Allocate 150k CVP Boost budget to bootstrapping YLA/USDC Sushiswap pair based on 0.025 CVP min / 0.50 CVP max stake for 1Sushi LP token = 1YLA + 1 USDC
Guys, I will be brief here. It seems that the launch of a brand new product (YLA = Yearn Lazy APE) has to be supported by the CVP Boost program. As a result of Proposal 22 approval, we have a 150k CVP Boost budget that can be used for bootstrapping the launch of our products.
YLA is not a generic index, it is a complex financial product aimed at diversifying yield from Yearn
v1 stablecoins Vaults. It allows getting more from funds that are already in Vaults. The Total Addressable Market for this product is ~$200M. It is $200m that generates 15-25% APY and it is comfortable for them (taking into account low risks of volatility).
If YLA will offer them +20% APY or more it will be a huge incentive to deposit Vault LP tokens into YLA. True competitive advantage.
So, I propose to use the already approved 150k CVP boost on YLA in order to bootstrap this product. I think that since (1) this already was approved by the community (2) we don’t have any other products to apply this boost we can launch it even tomorrow, get $1m TVL in YLA, open single-side liquidity provision, and finally boost the product.

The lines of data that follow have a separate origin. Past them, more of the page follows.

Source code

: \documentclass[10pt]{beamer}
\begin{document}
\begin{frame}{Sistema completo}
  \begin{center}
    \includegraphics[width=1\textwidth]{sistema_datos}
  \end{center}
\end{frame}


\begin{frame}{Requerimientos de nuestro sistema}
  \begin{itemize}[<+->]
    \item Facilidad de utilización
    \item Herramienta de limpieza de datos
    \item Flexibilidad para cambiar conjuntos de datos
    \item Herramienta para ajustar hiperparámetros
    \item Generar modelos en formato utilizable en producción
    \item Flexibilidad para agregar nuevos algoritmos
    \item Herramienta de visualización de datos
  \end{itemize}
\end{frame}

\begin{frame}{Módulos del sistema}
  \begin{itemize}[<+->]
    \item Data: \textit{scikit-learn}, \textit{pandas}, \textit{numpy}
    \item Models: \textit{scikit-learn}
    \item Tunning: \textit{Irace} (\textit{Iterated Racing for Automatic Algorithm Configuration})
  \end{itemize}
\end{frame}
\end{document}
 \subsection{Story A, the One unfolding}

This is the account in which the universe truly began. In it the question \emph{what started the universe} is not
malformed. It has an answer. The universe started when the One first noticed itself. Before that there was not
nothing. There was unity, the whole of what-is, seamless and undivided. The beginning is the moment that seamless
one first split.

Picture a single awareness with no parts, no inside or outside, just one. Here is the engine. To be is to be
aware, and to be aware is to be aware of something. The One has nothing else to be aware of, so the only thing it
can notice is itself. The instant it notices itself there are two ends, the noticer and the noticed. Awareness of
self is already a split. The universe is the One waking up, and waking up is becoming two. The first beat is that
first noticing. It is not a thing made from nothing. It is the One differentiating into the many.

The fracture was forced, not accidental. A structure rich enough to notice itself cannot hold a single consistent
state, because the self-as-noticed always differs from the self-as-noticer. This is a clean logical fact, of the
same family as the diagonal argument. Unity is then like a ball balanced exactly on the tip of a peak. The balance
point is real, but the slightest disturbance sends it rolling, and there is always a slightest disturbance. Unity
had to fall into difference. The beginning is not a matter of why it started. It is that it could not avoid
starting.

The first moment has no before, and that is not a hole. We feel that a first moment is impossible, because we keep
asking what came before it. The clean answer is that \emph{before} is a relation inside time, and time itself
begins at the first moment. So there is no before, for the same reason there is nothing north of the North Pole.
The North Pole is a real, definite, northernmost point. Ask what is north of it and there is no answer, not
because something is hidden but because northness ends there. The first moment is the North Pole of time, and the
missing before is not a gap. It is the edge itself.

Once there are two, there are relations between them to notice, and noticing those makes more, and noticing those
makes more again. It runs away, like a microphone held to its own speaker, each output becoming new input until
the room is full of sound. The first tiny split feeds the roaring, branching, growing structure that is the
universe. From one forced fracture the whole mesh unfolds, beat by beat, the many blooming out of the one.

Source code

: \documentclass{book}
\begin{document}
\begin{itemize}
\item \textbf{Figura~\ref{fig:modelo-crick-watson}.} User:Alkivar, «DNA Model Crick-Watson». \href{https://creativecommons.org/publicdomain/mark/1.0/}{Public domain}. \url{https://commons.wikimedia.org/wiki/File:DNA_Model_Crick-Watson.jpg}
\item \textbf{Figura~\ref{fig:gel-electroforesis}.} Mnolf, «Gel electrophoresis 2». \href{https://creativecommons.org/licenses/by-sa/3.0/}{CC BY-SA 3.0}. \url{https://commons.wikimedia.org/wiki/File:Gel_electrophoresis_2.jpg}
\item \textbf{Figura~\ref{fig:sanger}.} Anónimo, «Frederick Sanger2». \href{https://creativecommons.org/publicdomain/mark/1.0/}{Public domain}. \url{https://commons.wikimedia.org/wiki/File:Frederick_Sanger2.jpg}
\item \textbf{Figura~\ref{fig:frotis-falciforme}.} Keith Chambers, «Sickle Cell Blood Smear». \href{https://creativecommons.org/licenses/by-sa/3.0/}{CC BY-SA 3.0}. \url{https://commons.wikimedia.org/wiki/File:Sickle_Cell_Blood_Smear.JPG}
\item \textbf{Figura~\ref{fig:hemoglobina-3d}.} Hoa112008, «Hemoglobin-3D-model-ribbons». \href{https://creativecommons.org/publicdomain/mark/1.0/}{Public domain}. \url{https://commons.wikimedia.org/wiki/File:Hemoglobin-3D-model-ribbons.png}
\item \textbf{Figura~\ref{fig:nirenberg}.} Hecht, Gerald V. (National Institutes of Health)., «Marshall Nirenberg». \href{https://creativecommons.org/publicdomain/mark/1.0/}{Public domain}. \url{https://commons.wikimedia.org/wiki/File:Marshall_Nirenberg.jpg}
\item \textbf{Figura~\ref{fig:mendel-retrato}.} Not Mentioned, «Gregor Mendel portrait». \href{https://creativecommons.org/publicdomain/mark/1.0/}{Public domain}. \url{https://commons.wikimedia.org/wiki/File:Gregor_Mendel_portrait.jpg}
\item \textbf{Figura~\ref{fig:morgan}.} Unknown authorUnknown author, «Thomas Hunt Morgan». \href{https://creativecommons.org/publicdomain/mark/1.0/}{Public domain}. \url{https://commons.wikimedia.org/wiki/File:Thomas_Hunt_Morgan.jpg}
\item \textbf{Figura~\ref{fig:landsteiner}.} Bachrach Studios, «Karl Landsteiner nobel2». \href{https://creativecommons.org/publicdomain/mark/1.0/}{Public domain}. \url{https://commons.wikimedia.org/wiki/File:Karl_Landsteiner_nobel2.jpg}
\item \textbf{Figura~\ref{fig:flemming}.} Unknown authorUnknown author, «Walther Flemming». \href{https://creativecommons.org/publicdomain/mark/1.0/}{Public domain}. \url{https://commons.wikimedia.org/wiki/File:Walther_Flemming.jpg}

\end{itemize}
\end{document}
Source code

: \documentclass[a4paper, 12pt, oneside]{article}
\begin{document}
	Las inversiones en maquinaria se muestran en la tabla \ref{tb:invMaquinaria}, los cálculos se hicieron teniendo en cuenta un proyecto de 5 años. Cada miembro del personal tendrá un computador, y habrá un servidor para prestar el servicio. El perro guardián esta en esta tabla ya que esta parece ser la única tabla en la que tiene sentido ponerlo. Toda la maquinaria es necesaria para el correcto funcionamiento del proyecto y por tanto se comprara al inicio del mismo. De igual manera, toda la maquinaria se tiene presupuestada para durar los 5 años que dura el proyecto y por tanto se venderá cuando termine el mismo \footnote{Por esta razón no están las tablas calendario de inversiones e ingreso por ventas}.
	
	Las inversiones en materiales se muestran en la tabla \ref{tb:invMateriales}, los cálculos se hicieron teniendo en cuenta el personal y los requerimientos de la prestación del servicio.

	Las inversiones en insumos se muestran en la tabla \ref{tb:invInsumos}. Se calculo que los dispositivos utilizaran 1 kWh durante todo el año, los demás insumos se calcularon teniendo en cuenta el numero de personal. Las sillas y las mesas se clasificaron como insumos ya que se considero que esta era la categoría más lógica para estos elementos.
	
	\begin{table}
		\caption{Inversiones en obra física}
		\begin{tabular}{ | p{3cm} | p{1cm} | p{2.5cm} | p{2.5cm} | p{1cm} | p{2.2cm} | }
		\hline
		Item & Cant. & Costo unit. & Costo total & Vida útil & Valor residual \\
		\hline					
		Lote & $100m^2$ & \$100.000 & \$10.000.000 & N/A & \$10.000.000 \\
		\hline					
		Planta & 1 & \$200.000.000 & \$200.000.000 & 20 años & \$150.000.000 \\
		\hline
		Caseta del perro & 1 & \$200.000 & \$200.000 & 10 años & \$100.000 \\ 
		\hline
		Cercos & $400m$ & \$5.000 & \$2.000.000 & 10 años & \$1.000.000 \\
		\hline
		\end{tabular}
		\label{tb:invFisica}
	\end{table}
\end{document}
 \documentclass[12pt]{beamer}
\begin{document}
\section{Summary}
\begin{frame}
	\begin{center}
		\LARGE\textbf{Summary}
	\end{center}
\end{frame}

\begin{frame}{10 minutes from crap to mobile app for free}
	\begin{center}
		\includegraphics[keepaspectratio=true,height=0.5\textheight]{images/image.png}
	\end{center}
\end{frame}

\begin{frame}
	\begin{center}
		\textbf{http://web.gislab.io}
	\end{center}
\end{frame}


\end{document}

So, we need to create YLA-USDC liquidity pair at Sushi and enable CVP boost for this pair based on numbers presented above (150k CVP total reward program, from 0.025 to 0.50 CVP per LP token - 1 YLA + 1 USDC)
I want to point out that this program should be temporary since I prefer the Curve YLA-USDC pair to be the main source of YLA secondary market liquidity in the future. As I know, the team discusses it.